Over at Facebook, I belong to the "Fan Page" for the retail grocery chain, Kroger(KROGER FACEBOOK FAN PAGE). You can ask questions, find out what weekly deals and sales that they are having (or will be having the following week) and converse with fellow customers of the establishment.
The store has re-done their FB page and so I had to search a bit for the DISCUSSIONS tab (which happened to be under BOXES). I like to "talk" with others on the boards in that manner.
Yesterday, I came across one titled "I will not shop at Kroger because you denied sponsorship to the LGBT community.". Of course, it did pique my interest. So, I opened it up and read the initial post that opened the proverbial can of worms. It went like this..
"Removing your use of your logo for the Cincinnati LGBT pride festival is a poor decision.
I live in Columbus, have a Kroger across the street from my house, but your regressive ways have made me rethink going to any Kroger location. I will spend my families money where I am appreciated.
I have already switched to Giant Eagle and will actively spread the word for others to do the same. "
Now, if you know me, I am ALL for the rights and equality for the GLBT Community. Yes, even marriage. But I am also not one to go off on a tangent such as this over the fact that CORPORATE OFFICE made the decision to remove their logo from the Pride Festival.
Was it wrong for Kroger to do such a thing? YES! In *my* mind it was. Kroger spreads talk of community and unity, and wanting to help others. But talk is cheap these days. But to pull out of the Pride Festival, in fear of what their customers *might* think (and HELLO!! Kroger, you DO have customers that are gay, you idiot Heads!) of them.
But to punish a LOCAL store in your area over what the Corporate Office (in Cincinnati, Ohio, mind you!) did (I feel) makes YOU just as bad as the Head Office. When you refuse to shop there (or at any retailer) and take a bunch of friends with you, then yes, you ARE denying a basic, everyday, hard-working employee a paycheck.
Same with gas stations. I do NOT buy the BP gas (for obvious reasons!), but I will not *refuse* to shop inside the convenience store. That store has nothing to gain from BP, except a small percentage of earnings from BP for "featuring" their BP product. Most of their income is through the selling of IN-STORE products, being that the store it's self is of it's own entity. A franchise.
My husband, for the last ten years of his life, has worked at Kroger Food & Drug. And for eight of those ten years (started as, then promoted, then had to go back to it due to certain circumstances and is presently there) Scott has been Head Frozen Food Clerk. Do you HONESTLY think he ENJOYS freezing his ass off daily to provide YOU, the consumer with "quick and easy" meals? I can tell you a resounding NO! At least not ALL of the time.

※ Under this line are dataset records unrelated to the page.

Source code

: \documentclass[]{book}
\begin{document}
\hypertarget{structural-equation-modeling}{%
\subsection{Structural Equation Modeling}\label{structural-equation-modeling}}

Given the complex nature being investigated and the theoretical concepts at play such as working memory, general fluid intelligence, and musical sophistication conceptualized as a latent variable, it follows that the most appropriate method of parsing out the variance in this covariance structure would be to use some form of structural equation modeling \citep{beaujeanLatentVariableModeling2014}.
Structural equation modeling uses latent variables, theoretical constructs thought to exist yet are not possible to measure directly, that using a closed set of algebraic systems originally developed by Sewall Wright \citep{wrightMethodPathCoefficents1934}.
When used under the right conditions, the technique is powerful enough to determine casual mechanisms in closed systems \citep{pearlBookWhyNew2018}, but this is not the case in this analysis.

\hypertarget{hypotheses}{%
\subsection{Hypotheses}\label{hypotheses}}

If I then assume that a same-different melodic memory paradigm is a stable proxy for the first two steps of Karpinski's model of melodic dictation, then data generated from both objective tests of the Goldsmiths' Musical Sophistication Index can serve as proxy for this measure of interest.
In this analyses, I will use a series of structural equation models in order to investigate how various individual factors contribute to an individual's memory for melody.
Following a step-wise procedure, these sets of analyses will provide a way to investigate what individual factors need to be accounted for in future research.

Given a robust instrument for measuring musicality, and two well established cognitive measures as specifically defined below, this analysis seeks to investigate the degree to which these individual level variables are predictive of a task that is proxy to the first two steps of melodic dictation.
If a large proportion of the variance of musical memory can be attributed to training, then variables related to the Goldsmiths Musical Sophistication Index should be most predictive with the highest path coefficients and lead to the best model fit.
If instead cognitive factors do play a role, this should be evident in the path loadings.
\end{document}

He gets crap for pay, as he (sometimes) works up to a ten-hour shift, busting his ass to place products on his shelves, make sure orders that come in are stocked with what he needs to supply YOU with to grab off of those shelves and has to hear customers bitch and yell at him for what the WAREHOUSE scratched (did not send) on the order (which is NOT up to him).

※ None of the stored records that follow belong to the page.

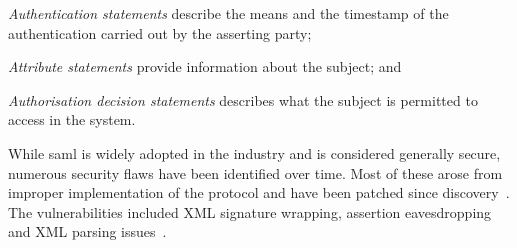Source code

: \begin{enumerate*}[label=(\roman*)]
    \item \textit{Authentication statements} describe the means and the timestamp of the authentication carried out by the asserting party;
    \item \textit{Attribute statements} provide information about the subject; and
    \item \textit{Authorisation decision statements} describes what the subject is permitted to access in the system.
\end{enumerate*}

While \acrshort{saml} is widely adopted in the industry and is considered generally secure, numerous security flaws have been identified over time. Most of these arose from improper implementation of the protocol and have been patched since discovery~\cite{Krawczyk2014SecureAttacks}. The vulnerabilities included XML signature wrapping, assertion eavesdropping~\cite{Chen2014Environment-BoundAssertions} and XML parsing issues~\cite{Degges2018AVulnerability}.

When you refuse to shop, you are taking away pay from him, and his fellow employees. And in turn, you are taking it from my kids, and their (fellow employees) families. We rely on those paychecks (just like anyone else in any other employment position) to clothe, feed and house our children. And when you "boycott" a store for what is OUT OF THE *LOCAL STORE'S* control, you not only hurt that store and their employees, you hurt US, THE FAMILIES of those employees.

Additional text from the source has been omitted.